Student loan abstention and tax deduction
If you have a student loan with federal forbearance, interest was waived and payments suspended until January 31, 2022. This means that if you continued to make payments this year, they were directly posted to your principal balance. Since you paid no interest on this loan, you cannot claim the student loan interest deduction for this loan.
But once the interest starts accruing again on February 1, 2022 and you resume payments on the loan, you may be able to claim the student loan deduction when you file your taxes for 2022.
How to benefit from the student loan interest deduction?
If you qualify, here’s what you need to do to claim the student loan interest deduction.
- Calculate the amount of interest you paid. To determine the amount of interest you paid, locate your Form 1098-E. The amount you paid in interest is shown on the form. If you have paid more than $ 600 in interest, your loan officer is required to send it to you electronically or by mail. Keep in mind that you can also view your account statement or request the information from your lender if they are not required to send you the form.

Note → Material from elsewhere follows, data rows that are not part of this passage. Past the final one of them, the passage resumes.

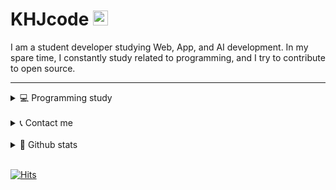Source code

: # KHJcode <img src="https://user-images.githubusercontent.com/1303154/88677602-1635ba80-d120-11ea-84d8-d263ba5fc3c0.gif" width="24px" alt="hi">

I am a student developer studying Web, App, and AI development. In my spare time, I constantly study related to programming, and I try to contribute to open source.

---

<details>
<summary>💻 Programming study</summary>

#### Web
+ HTML, CSS
+ JavaScript
+ TypeScript
+ React, Next.js
+ Node.js, Express, Nest.js
+ MySQL, MongoDB
+ PWA

#### App
+ Ionic, Capacitor
+ React Native, Expo
+ Flutter

#### AI · DataSc
+ Python
+ Pandas, Numpy
+ Scikit learn
+ Tensorflow

#### Etc
+ C
+ Linux
+ Cryptography
+ Arduino
+ C#

</details>

<br/>

<details>
<summary>📞 Contact me</summary>

<br/>

- to@khjcode.com
- @khjcode
- https://open.kakao.com/me/KHJcode

</details>

<br/>

<details>
<summary>🌱 Github stats</summary>

[![KHJcode's github stats](https://github-readme-stats.vercel.app/api?username=KHJcode&show_icons=true&hide_border=true)](https://github.com/KHJcode)

[![Top Langs](https://github-readme-stats.vercel.app/api/top-langs/?username=KHJcode&layout=compact)](https://github.com/KHJcode)

</details>

<br/>

[![Hits](https://hits.seeyoufarm.com/api/count/incr/badge.svg?url=https%3A%2F%2Fgithub.com%2Fkhjcode)](https://hits.seeyoufarm.com)
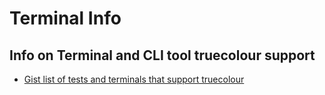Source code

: # Terminal Info

## Info on Terminal and CLI tool truecolour support

* [Gist list of tests and terminals that support truecolour](https://gist.github.com/XVilka/8346728)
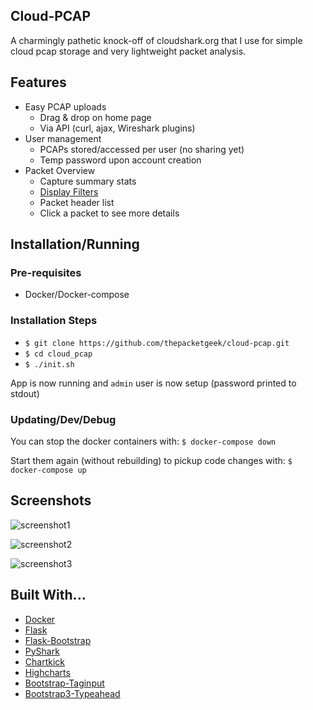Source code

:## Cloud-PCAP

A charmingly pathetic knock-off of cloudshark.org that I use for simple cloud pcap storage and very lightweight packet analysis.

## Features

* Easy PCAP uploads
	* Drag & drop on home page
	* Via API (curl, ajax, Wireshark plugins)
* User management
    * PCAPs stored/accessed per user (no sharing yet)
    * Temp password upon account creation
* Packet Overview
    * Capture summary stats
    * [Display Filters](http://wiki.wireshark.org/DisplayFilters)
    * Packet header list
    * Click a packet to see more details 

## Installation/Running

### Pre-requisites
- Docker/Docker-compose

### Installation Steps

* `$ git clone https://github.com/thepacketgeek/cloud-pcap.git`
* `$ cd cloud_pcap`
* `$ ./init.sh`

App is now running and `admin` user is now setup (password printed to stdout)


### Updating/Dev/Debug
You can stop the docker containers with:
`$ docker-compose down`

Start them again (without rebuilding) to pickup code changes with:
`$ docker-compose up`

## Screenshots

![screenshot1](docs/cloud-pcap1.png "Screenshot #1")

![screenshot2](docs/cloud-pcap2.png "Screenshot #2")

![screenshot3](docs/cloud-pcap3.png "Screenshot #3")


## Built With...

* [Docker](http://docker.com)
* [Flask](http://flask.pocoo.org)
* [Flask-Bootstrap](http://pythonhosted.org/Flask-Bootstrap/)
* [PyShark](http://kiminewt.github.io/pyshark/)
* [Chartkick](https://github.com/mher/chartkick.py)
* [Highcharts](http://api.highcharts.com/highcharts)
* [Bootstrap-Taginput](http://timschlechter.github.io/bootstrap-tagsinput/examples/)
* [Bootstrap3-Typeahead](https://github.com/bassjobsen/Bootstrap-3-Typeahead)

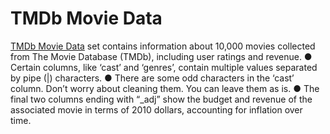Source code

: # TMDb Movie Data 
[TMDb Movie Data](https://www.google.com/url?q=https://d17h27t6h515a5.cloudfront.net/topher/2017/October/59dd1c4c_tmdb-movies/tmdb-movies.csv&sa=D&ust=1532469042115000) set contains information about 10,000 movies collected from The Movie Database (TMDb), including user ratings and revenue. ● Certain columns, like ‘cast’ and ‘genres’, contain multiple values separated by pipe (|) characters. ● There are some odd characters in the ‘cast’ column. Don’t worry about cleaning them. You can leave them as is. ● The final two columns ending with “_adj” show the budget and revenue of the associated movie in terms of 2010 dollars, accounting for inflation over time.
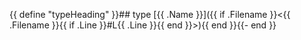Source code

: {{ define "typeHeading" }}## type [{{ .Name }}]({{ if .Filename }}<{{ .Filename }}{{ if .Line }}#L{{ .Line }}{{ end }}>){{ end }}{{- end }}
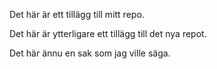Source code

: Det här är ett tillägg till mitt repo.

Det här är ytterligare ett tillägg till det nya repot. 

Det här ännu en sak som jag ville säga. 




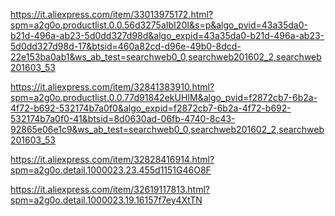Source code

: https://it.aliexpress.com/item/33013975172.html?spm=a2g0o.productlist.0.0.56d3275aIbI20I&s=p&algo_pvid=43a35da0-b21d-496a-ab23-5d0dd327d98d&algo_expid=43a35da0-b21d-496a-ab23-5d0dd327d98d-17&btsid=460a82cd-d96e-49b0-8dcd-22e153ba0ab1&ws_ab_test=searchweb0_0,searchweb201602_2,searchweb201603_53


https://it.aliexpress.com/item/32841383910.html?spm=a2g0o.productlist.0.0.77d91842ekUHIM&algo_pvid=f2872cb7-6b2a-4f72-b692-532174b7a0f0&algo_expid=f2872cb7-6b2a-4f72-b692-532174b7a0f0-41&btsid=8d0630ad-06fb-4740-8c43-92865e06e1c9&ws_ab_test=searchweb0_0,searchweb201602_2,searchweb201603_53


https://it.aliexpress.com/item/32828416914.html?spm=a2g0o.detail.1000023.23.455d1151G46O8F


https://it.aliexpress.com/item/32619117813.html?spm=a2g0o.detail.1000023.19.16157f7ey4XtTN
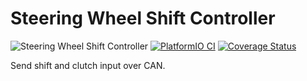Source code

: # Steering Wheel Shift Controller

![Steering Wheel Shift Controller](https://github.com/user-attachments/assets/c296a28e-f8c9-410c-88e6-9a64059983fc)
[![PlatformIO CI](https://github.com/SpecialMatrix/steering-wheel-shift-controller/actions/workflows/platformio_ci.yml/badge.svg)](https://github.com/SpecialMatrix/steering-wheel-shift-controller/actions/workflows/platformio_ci.yml/badge.svg)
[![Coverage Status](https://coveralls.io/repos/github/SpecialMatrix/steering-wheel-shift-controller/badge.svg?branch=main)](https://coveralls.io/github/SpecialMatrix/steering-wheel-shift-controller?branch=main)

Send shift and clutch input over CAN.
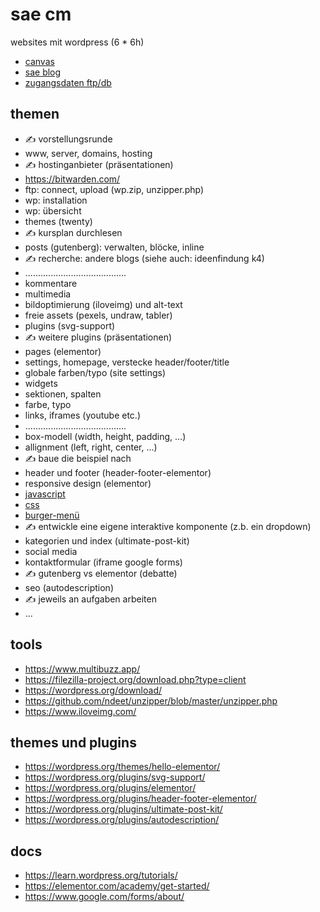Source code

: # sae cm

websites mit wordpress (6 * 6h)

- [canvas](https://canvas.sae.edu/courses/14917)
- [sae blog](https://projekte.sae.ch)
- [zugangsdaten ftp/db](https://docs.google.com/spreadsheets/d/1AbsW0GSadwPqMTr3f30889b4nDQ3nE7zy9SqwPE9KSA/edit#gid=178496325)

## themen

- ✍️ vorstellungsrunde
- www, server, domains, hosting
- ✍️ hostinganbieter (präsentationen)
- https://bitwarden.com/
- ftp: connect, upload (wp.zip, unzipper.php)
- wp: installation
- wp: übersicht
- themes (twenty)
- ✍️ kursplan durchlesen
- posts (gutenberg): verwalten, blöcke, inline
- ✍️ recherche: andere blogs (siehe auch: ideenfindung k4)
- ........................................
- kommentare
- multimedia
- bildoptimierung (iloveimg) und alt-text
- freie assets (pexels, undraw, tabler)
- plugins (svg-support)
- ✍️ weitere plugins (präsentationen)
- pages (elementor)
- settings, homepage, verstecke header/footer/title
- globale farben/typo (site settings)
- widgets
- sektionen, spalten
- farbe, typo
- links, iframes (youtube etc.)
- ........................................
- box-modell (width, height, padding, ...)
- allignment (left, right, center, ...)
- ✍️ baue die beispiel nach
- header und footer (header-footer-elementor)
- responsive design (elementor)
- [javascript](./programmieren/010-javascript.md)
- [css](./programmieren/020-css.md)
- [burger-menü](./programmieren/030-burger-menu.md)
- ✍️ entwickle eine eigene interaktive komponente (z.b. ein dropdown)
- kategorien und index (ultimate-post-kit)
- social media
- kontaktformular (iframe google forms)
- ✍️ gutenberg vs elementor (debatte)
- seo (autodescription)
- ✍️ jeweils an aufgaben arbeiten
- ...

## tools

- https://www.multibuzz.app/
- https://filezilla-project.org/download.php?type=client
- https://wordpress.org/download/
- https://github.com/ndeet/unzipper/blob/master/unzipper.php
- https://www.iloveimg.com/

## themes und plugins

- https://wordpress.org/themes/hello-elementor/
- https://wordpress.org/plugins/svg-support/
- https://wordpress.org/plugins/elementor/
- https://wordpress.org/plugins/header-footer-elementor/
- https://wordpress.org/plugins/ultimate-post-kit/
- https://wordpress.org/plugins/autodescription/

## docs

- https://learn.wordpress.org/tutorials/
- https://elementor.com/academy/get-started/
- https://www.google.com/forms/about/
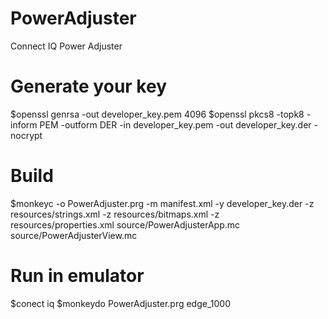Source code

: # PowerAdjuster
Connect IQ Power Adjuster

# Generate your key
$openssl genrsa -out developer_key.pem 4096
$openssl pkcs8 -topk8 -inform PEM -outform DER -in developer_key.pem -out developer_key.der -nocrypt

# Build
$monkeyc -o PowerAdjuster.prg -m manifest.xml -y developer_key.der -z resources/strings.xml -z resources/bitmaps.xml -z resources/properties.xml source/PowerAdjusterApp.mc source/PowerAdjusterView.mc 


# Run in emulator
$conect iq
$monkeydo PowerAdjuster.prg edge_1000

- Claim it on your tax return. To claim the student loan interest deduction, complete Form 8917 and submit it with your Form 1040 or 1040-SR. Enter the eligible amount on line 20 of Form 1040.
Other Ways to Lower Your Student Loan Interest Charges
While deducting interest on student loans can save you a few hundred dollars, the following steps can help you save even more on interest.
- Refinance your student loans. Refinance a student loan involves taking out a new loan from a private lender to pay off some or all of your existing federal and private student loans. The new loan usually comes with different repayment terms and a lower interest rate. If you benefit from a lower rate, it could help you save a lot on interest. It’s important to note that refinancing your federal student loans into a private student loan will cause you to lose access to some federal benefits, including student loan cancellation, forbearance, and income-tested repayment plans ( IDR).
- Consolidate Federal Student Loans. A direct consolidation loan allows you to merge multiple federal student loans into one with a single monthly payment. While this doesn’t necessarily lower your interest rate, choosing a shorter repayment term could help you pay less interest.
- Make additional loan payments. Another way to lower your interest charges is to make additional payments on your loan. To do this, consider reviewing your expenses and cutting back on unnecessary ones, like cable or a gym membership. Then reallocate those funds to pay off your student loan.
- Avoid income-driven repayment plans. If you have a federal student loan, you may be eligible for an income-based repayment plan. IDR plans allow you to make payments based on your income and family size. While this plan can lower your monthly payments, it could increase the amount of interest you pay in the long run.
- Avoid extending repayment terms. Similar to signing up for an IDR plan, taking this step could lower your monthly payment. But the downside is that extending your loan repayment term can increase the amount of interest you pay over the life of the loan.
If you choose to refinance your student loans, Credible allows you to compare the rates of several lenders.